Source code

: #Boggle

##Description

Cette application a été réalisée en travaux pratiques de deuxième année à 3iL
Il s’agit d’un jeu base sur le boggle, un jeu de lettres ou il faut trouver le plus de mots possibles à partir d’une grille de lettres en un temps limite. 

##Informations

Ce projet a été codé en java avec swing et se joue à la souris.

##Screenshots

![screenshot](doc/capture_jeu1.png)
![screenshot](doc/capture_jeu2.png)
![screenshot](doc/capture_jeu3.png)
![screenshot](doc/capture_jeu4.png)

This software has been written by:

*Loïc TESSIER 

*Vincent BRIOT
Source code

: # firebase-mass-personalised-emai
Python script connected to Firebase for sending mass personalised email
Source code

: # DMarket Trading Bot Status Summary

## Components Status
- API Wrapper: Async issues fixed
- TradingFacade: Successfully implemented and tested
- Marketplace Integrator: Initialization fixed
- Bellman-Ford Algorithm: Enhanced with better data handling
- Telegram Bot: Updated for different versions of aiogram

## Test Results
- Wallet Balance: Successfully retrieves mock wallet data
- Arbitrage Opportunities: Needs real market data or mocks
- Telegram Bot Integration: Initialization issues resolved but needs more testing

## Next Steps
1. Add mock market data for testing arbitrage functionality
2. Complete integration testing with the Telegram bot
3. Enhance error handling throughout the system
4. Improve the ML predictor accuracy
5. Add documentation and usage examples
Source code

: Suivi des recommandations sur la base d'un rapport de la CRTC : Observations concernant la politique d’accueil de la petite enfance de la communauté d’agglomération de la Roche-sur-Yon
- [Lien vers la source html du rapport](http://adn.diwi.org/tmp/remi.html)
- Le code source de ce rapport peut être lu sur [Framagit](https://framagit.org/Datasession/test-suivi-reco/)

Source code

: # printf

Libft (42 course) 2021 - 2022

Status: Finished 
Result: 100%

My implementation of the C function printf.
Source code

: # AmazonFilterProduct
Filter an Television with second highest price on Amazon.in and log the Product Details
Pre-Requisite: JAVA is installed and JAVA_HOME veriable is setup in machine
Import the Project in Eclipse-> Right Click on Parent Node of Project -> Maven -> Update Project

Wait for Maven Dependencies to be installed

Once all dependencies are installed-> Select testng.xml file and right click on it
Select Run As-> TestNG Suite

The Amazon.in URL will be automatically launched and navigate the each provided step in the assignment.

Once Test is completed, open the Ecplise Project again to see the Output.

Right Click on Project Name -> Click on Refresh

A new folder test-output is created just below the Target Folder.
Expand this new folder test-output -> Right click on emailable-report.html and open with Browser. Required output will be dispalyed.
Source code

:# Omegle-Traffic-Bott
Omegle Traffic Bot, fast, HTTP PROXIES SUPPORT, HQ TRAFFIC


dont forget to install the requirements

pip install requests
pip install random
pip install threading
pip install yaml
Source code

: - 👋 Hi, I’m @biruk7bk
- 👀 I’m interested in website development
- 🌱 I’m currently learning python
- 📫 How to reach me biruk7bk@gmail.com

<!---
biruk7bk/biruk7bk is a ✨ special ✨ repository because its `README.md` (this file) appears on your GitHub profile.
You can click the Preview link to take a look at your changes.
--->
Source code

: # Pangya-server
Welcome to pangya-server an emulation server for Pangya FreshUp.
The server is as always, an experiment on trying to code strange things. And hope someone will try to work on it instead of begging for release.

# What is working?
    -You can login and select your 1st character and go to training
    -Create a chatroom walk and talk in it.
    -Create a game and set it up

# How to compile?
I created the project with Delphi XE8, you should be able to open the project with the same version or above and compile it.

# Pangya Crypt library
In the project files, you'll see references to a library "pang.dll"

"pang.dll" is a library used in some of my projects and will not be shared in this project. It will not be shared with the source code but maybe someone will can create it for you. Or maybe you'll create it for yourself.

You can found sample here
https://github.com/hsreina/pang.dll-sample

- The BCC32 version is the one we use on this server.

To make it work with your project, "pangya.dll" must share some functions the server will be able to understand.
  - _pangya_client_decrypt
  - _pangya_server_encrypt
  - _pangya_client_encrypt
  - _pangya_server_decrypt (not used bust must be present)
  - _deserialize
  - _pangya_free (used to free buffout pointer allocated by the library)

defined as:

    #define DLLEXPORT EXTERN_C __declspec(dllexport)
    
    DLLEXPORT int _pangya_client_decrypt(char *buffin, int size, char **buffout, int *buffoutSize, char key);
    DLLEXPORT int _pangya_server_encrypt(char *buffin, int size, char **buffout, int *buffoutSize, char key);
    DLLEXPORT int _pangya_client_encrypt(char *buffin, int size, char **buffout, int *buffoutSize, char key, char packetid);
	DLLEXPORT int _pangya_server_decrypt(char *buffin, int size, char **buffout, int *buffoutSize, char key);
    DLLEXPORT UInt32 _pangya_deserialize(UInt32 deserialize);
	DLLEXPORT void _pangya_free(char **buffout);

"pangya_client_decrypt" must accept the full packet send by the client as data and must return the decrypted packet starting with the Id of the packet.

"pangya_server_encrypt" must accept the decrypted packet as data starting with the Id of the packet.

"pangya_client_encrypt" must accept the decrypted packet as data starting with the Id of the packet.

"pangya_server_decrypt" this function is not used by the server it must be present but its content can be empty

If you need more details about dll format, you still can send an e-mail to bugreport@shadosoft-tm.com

**What is expected:** Begin at the first line of the records above and restate each line word for word, stopping after the line with "de la Roche-sur-Yon".

**Your response:**
Source code

: #Boggle

##Description

Cette application a été réalisée en travaux pratiques de deuxième année à 3iL
Il s’agit d’un jeu base sur le boggle, un jeu de lettres ou il faut trouver le plus de mots possibles à partir d’une grille de lettres en un temps limite. 

##Informations

Ce projet a été codé en java avec swing et se joue à la souris.

##Screenshots

![screenshot](doc/capture_jeu1.png)
![screenshot](doc/capture_jeu2.png)
![screenshot](doc/capture_jeu3.png)
![screenshot](doc/capture_jeu4.png)

This software has been written by:

*Loïc TESSIER 

*Vincent BRIOT
Source code

: # firebase-mass-personalised-emai
Python script connected to Firebase for sending mass personalised email
Source code

: # DMarket Trading Bot Status Summary

## Components Status
- API Wrapper: Async issues fixed
- TradingFacade: Successfully implemented and tested
- Marketplace Integrator: Initialization fixed
- Bellman-Ford Algorithm: Enhanced with better data handling
- Telegram Bot: Updated for different versions of aiogram

## Test Results
- Wallet Balance: Successfully retrieves mock wallet data
- Arbitrage Opportunities: Needs real market data or mocks
- Telegram Bot Integration: Initialization issues resolved but needs more testing

## Next Steps
1. Add mock market data for testing arbitrage functionality
2. Complete integration testing with the Telegram bot
3. Enhance error handling throughout the system
4. Improve the ML predictor accuracy
5. Add documentation and usage examples
Source code

: Suivi des recommandations sur la base d'un rapport de la CRTC : Observations concernant la politique d’accueil de la petite enfance de la communauté d’agglomération de la Roche-sur-Yon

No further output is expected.